* RECORDS SHOWN:
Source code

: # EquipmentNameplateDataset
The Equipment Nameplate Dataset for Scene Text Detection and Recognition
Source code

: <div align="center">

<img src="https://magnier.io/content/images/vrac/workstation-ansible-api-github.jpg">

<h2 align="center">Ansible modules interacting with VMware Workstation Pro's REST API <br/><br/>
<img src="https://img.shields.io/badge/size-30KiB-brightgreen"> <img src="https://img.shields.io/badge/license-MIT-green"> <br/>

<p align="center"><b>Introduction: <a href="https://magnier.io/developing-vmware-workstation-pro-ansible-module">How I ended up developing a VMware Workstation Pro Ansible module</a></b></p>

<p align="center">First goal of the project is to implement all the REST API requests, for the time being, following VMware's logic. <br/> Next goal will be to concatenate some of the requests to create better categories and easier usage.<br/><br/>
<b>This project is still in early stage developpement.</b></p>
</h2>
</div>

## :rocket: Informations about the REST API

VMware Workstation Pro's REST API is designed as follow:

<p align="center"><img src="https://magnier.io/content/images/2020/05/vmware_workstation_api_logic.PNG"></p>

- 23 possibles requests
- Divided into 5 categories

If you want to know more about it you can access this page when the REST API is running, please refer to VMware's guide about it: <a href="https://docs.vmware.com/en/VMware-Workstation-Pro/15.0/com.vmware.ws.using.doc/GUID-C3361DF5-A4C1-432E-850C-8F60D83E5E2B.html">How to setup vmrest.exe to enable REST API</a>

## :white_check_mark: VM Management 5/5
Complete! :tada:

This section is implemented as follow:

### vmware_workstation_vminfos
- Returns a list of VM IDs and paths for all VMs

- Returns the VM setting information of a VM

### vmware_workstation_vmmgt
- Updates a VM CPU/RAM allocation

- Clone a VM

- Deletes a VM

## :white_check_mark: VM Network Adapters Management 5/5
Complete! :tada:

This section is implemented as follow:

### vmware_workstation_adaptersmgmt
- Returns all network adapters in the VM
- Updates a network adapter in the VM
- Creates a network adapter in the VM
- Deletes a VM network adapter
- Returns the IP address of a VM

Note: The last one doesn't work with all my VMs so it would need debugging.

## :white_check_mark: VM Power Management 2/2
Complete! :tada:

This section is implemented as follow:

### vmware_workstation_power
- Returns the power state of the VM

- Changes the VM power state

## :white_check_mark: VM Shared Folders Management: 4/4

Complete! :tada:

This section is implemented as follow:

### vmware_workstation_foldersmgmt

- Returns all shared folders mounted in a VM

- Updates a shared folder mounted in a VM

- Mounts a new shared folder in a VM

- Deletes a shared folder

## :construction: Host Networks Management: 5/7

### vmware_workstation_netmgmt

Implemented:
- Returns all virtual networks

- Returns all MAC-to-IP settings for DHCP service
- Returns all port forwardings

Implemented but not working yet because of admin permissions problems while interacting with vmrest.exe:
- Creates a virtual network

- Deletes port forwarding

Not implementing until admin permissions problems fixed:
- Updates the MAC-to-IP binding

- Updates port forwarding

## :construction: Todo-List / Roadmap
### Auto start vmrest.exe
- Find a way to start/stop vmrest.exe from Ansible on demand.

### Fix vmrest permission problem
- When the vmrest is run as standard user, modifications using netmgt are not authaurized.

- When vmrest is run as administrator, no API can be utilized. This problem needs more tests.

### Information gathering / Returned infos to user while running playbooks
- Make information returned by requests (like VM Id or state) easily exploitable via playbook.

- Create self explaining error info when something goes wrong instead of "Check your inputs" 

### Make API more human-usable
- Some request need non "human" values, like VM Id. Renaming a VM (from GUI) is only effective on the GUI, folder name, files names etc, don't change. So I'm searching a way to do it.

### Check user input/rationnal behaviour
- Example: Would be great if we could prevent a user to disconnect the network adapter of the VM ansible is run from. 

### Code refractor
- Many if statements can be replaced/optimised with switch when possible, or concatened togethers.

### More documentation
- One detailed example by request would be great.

* WHAT YOU SHOULD DO:
Check each line of the records for the string "human" and copy those that have it.

* TASK OUTPUT:
### Make API more human-usable
- Some request need non "human" values, like VM Id. Renaming a VM (from GUI) is only effective on the GUI, folder name, files names etc, don't change. So I'm searching a way to do it.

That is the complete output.